Address spaces using segments

This lecture is about virtual memory, focusing on address spaces. It is the first lecture out of series of lectures that uses xv6 as a case study.

Address spaces

Recall the goals of the address spaces abstraction:
- Give each process a private memory area for code, data, stack.
- Prevent one process from reading/writing outside its address space.
- Allow sharing when needed.
Usually the implementation is split between the O/S and the hardware.
The O/S manages address spaces:
- Allocate physical memory for them (for creation, growth, deletion).
- Keep track of them when they are not executing.
- Switch between them (to switch processes).
- Configure the hardware.
The hardware performs address translation and protection:
- Translate user addresses to physical addresses.
- Detect and prevent attempts to use memory outside the address space.
- Allow cross-space transfers (system calls, interrupts).
Also:
- O/S has its own address space.
- O/S must be able to conveneiently read/write user memory.
Hardware support may or may not correspond well to what the O/S wants.
Two main approaches to implementing address spaces: using segments and using page tables. Often when one uses segments, one also uses page tables. But not the other way around; i.e., paging without segmentation is common.

Example hardware for address spaces: x86 segments

PC block diagram without virtual memory support:

physical address
base, IO hole, extended memory
Physical address == what is on CPU's address pins

The x86 starts out in real mode and translation is as follows:

segment*16+offset ==> physical address
no protection: program can load anything into seg reg

The operating system can switch the x86 to protected mode, which allows the operating system to create address spaces. Translation in protected mode is as follows:

selector:offset (logical addr)
==SEGMENTATION==>
linear address
==PAGING ==>
physical address

Next lecture covers paging; now we focus on segmentation.

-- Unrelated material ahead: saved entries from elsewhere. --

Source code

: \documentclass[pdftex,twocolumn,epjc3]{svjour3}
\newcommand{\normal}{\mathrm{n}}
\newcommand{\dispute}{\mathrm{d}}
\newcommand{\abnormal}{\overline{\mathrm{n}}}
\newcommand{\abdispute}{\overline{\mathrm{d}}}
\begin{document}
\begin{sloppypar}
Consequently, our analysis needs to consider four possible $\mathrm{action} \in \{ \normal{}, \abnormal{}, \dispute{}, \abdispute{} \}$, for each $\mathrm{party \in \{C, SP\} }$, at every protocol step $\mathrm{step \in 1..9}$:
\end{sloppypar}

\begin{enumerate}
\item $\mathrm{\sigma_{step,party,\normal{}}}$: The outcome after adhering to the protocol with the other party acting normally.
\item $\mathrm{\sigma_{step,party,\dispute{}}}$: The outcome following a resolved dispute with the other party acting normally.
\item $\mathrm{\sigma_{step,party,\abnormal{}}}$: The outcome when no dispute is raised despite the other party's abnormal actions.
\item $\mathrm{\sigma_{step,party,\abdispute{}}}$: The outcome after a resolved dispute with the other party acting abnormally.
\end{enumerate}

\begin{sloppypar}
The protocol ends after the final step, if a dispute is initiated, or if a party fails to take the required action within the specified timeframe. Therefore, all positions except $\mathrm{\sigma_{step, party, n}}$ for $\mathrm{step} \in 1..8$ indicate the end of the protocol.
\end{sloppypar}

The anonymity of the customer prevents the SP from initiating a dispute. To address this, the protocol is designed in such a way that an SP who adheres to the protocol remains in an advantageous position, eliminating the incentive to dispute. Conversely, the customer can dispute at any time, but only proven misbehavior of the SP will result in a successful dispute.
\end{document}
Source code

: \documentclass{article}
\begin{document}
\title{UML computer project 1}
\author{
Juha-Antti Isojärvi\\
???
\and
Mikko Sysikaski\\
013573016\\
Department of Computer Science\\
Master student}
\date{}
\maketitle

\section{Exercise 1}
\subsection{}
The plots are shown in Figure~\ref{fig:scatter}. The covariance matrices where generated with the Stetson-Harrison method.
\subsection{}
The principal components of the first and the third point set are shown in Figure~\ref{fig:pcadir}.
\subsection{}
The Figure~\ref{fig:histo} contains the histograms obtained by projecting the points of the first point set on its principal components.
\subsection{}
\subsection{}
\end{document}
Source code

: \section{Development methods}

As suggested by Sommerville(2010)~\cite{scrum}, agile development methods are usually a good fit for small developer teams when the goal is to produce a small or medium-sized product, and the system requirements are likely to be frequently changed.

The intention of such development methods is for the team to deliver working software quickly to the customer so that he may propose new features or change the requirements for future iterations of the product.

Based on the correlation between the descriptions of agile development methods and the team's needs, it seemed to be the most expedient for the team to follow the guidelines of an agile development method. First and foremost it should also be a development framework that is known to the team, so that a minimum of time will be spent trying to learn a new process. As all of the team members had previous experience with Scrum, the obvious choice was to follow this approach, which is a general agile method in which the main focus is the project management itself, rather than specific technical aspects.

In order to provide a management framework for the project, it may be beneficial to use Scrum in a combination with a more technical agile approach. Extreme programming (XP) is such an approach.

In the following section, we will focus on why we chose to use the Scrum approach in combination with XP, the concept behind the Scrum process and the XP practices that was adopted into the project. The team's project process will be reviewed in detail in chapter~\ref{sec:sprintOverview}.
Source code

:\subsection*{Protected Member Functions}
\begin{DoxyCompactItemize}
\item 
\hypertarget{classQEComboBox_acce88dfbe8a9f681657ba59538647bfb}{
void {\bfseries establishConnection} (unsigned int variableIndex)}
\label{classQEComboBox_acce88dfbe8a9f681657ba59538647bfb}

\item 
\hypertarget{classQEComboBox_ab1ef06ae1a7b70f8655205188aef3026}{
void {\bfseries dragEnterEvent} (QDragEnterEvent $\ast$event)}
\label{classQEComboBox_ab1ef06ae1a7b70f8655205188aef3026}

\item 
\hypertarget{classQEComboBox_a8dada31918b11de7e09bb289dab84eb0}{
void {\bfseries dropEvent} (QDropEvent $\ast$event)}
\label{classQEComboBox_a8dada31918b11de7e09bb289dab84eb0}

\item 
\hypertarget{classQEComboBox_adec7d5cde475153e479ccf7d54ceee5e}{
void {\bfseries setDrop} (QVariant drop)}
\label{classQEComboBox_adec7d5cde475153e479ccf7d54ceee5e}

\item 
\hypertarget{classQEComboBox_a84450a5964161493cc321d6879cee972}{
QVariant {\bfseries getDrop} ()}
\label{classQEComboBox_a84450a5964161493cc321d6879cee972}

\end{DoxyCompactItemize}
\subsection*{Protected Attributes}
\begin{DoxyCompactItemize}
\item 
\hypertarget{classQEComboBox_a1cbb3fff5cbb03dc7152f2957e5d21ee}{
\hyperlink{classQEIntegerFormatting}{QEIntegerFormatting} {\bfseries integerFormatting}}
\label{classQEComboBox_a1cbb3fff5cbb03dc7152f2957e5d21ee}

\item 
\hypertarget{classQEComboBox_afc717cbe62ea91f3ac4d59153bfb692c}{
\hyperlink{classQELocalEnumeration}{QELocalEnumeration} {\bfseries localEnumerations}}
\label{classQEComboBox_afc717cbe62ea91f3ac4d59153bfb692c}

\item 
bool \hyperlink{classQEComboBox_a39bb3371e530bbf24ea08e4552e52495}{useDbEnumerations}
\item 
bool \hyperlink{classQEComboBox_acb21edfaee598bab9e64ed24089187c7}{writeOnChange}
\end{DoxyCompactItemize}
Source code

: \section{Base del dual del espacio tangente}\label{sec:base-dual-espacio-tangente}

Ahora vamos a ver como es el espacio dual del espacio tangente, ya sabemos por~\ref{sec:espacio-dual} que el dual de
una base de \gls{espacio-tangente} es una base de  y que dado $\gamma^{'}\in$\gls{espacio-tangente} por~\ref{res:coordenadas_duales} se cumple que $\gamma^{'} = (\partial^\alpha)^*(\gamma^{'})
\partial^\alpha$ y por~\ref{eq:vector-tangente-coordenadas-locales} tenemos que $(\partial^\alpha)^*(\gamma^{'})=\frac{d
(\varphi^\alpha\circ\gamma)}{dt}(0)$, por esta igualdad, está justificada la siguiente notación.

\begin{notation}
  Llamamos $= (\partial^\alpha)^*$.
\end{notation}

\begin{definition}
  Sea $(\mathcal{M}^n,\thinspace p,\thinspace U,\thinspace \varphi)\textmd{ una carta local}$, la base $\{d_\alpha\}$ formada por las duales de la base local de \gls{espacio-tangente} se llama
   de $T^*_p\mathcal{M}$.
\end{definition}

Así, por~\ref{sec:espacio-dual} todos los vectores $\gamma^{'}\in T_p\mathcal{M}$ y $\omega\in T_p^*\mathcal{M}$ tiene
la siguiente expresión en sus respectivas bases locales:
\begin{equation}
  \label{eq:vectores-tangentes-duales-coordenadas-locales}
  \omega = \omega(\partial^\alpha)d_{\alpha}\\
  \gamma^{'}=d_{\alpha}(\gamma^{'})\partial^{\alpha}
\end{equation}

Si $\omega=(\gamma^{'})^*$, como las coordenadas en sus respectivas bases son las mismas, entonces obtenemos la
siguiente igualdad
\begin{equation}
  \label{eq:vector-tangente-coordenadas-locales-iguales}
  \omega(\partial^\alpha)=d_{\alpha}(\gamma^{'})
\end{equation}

Protected-mode segmentation works as follows:

protected-mode segments add protection and 32-bit addresses
segment register holds segment selector
selector indexes into global descriptor table (GDT)
segment descriptor holds 32-bit base, limit, type, protection
la = va + base ; assert(va < limit);
seg register usually implicit in instruction
- ESP uses SS, EIP uses CS, others (mostly) use DS
- many instructions can take far addresses:
  - ljmp $selector, $offset
LGDT instruction loads CPU's GDT register
you turn on protected mode by setting PE bit in CR0 register
what happens with the next instruction? CS now has different meaning...
What about protection?
- can o/s limit what memory an application can read or write?
- app can load any selector into a seg reg...
- but can only mention indices into GDT
- app can't change GDT register (requires privilege)
- Current privilege level (CPL) is in the low 2 bits of CS
- CPL=0 is privileged O/S, CPL=3 is user
- why can't app write the descriptors in the GDT?
- what about system calls? how do they transfer to kernel?
- app cannot just lower the CPL

Case study (xv6)

xv6 is a reimplementation of Unix 6th edition.

v6 is an early Unix operating system for DEC PDP11
- Thompson and Ritchie, 1976
- PDP11: 16 bit data and addresses, 18 bit physical addresses
- ancestor of Linux &c but much smaller
- recognizable: shell, multi-user, directories
- written in C
- 6.828 used to use it instead of xv6
- Unix papers.
xv6 written for 6.828:
- even smaller than v6, maybe not useable as is
- preserves basic structure (processes, files, pipes, &c)
- you don't have to learn PDP11 andx86
- runs on symmetric multiprocessing PCs (SMPs).

Newer Unixs have inherited many of the conceptual ideas even though they added paging, networking, graphics, improve performance, etc.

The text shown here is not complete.